(Source data)
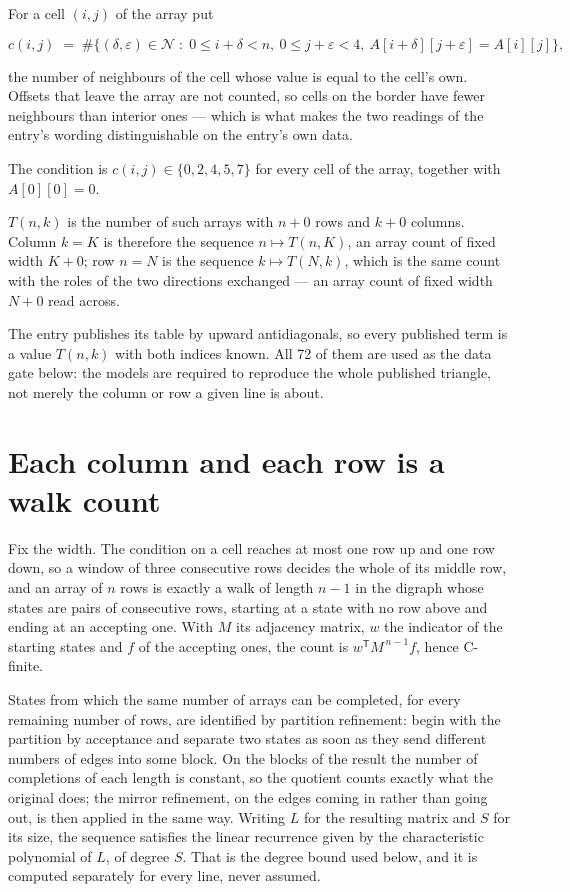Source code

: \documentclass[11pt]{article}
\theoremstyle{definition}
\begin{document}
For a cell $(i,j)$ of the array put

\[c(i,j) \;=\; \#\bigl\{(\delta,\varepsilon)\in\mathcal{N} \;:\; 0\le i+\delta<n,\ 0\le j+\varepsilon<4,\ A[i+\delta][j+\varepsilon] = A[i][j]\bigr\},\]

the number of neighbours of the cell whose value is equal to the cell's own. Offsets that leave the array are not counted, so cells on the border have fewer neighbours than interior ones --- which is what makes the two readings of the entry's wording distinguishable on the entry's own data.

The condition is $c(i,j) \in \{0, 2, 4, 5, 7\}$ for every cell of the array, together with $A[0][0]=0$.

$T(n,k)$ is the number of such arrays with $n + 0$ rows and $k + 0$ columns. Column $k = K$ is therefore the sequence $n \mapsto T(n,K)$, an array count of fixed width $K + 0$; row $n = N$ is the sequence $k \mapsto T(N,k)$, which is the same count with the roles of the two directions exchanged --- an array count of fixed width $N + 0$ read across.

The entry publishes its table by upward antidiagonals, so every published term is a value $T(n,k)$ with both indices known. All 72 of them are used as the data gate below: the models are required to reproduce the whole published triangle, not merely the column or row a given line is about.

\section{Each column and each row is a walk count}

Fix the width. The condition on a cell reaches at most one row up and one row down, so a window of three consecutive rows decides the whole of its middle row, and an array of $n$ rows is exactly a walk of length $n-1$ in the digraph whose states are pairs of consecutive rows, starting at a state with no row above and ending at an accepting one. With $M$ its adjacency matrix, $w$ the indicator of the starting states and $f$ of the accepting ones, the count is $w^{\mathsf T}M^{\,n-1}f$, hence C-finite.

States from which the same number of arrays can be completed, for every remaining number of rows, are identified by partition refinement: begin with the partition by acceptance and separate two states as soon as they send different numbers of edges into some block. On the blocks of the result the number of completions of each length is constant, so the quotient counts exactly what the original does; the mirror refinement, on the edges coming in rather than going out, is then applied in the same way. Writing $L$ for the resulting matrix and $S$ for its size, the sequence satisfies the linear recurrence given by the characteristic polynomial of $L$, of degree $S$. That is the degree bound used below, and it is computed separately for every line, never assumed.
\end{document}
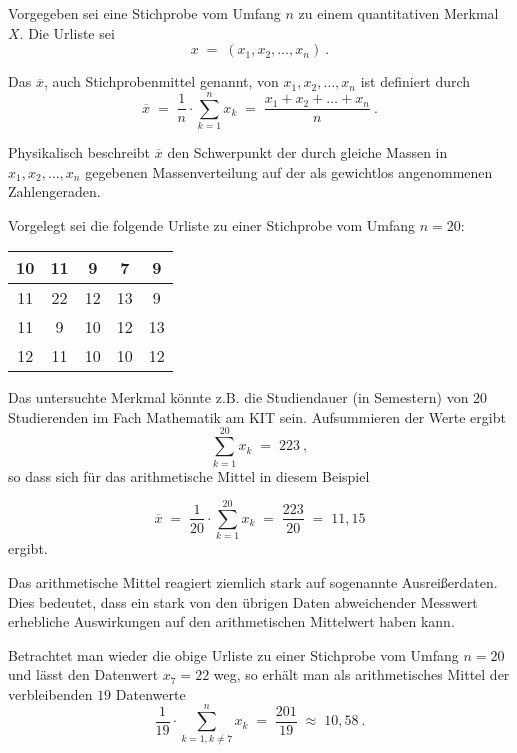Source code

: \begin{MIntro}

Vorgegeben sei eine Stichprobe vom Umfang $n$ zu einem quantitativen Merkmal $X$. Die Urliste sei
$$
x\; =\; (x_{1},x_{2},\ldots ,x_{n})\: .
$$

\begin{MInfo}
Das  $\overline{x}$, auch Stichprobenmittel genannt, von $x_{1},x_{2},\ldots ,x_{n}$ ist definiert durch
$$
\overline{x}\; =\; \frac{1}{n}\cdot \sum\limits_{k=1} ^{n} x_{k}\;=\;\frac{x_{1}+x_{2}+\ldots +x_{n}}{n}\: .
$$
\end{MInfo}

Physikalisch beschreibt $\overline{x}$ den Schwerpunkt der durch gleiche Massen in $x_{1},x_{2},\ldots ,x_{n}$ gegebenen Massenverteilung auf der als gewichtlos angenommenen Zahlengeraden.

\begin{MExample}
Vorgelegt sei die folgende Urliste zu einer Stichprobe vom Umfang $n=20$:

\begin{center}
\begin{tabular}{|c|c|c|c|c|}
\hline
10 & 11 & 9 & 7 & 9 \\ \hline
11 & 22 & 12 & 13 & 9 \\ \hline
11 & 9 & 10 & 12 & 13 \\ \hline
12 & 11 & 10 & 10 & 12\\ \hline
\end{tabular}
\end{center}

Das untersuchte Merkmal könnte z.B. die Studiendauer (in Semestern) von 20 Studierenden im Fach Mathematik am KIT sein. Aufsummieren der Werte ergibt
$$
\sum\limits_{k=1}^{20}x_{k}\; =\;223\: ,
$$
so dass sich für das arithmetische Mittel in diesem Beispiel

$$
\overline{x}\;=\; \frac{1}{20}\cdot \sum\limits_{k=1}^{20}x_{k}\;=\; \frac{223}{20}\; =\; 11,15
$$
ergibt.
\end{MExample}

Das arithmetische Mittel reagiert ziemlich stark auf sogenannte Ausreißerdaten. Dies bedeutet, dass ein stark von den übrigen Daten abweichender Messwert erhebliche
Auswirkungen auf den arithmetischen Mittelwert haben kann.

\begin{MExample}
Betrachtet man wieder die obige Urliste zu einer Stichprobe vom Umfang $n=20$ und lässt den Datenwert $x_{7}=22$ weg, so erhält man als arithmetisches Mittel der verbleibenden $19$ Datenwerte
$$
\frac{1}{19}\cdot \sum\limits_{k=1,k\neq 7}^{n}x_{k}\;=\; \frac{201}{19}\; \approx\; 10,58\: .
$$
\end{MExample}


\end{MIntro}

**WHAT YOU SHOULD DO**:
The answer must be every line of the records that holds the string "ones".

**YOUR SOLUTION**:
the number of neighbours of the cell whose value is equal to the cell's own. Offsets that leave the array are not counted, so cells on the border have fewer neighbours than interior ones --- which is what makes the two readings of the entry's wording distinguishable on the entry's own data.
Fix the width. The condition on a cell reaches at most one row up and one row down, so a window of three consecutive rows decides the whole of its middle row, and an array of $n$ rows is exactly a walk of length $n-1$ in the digraph whose states are pairs of consecutive rows, starting at a state with no row above and ending at an accepting one. With $M$ its adjacency matrix, $w$ the indicator of the starting states and $f$ of the accepting ones, the count is $w^{\mathsf T}M^{\,n-1}f$, hence C-finite.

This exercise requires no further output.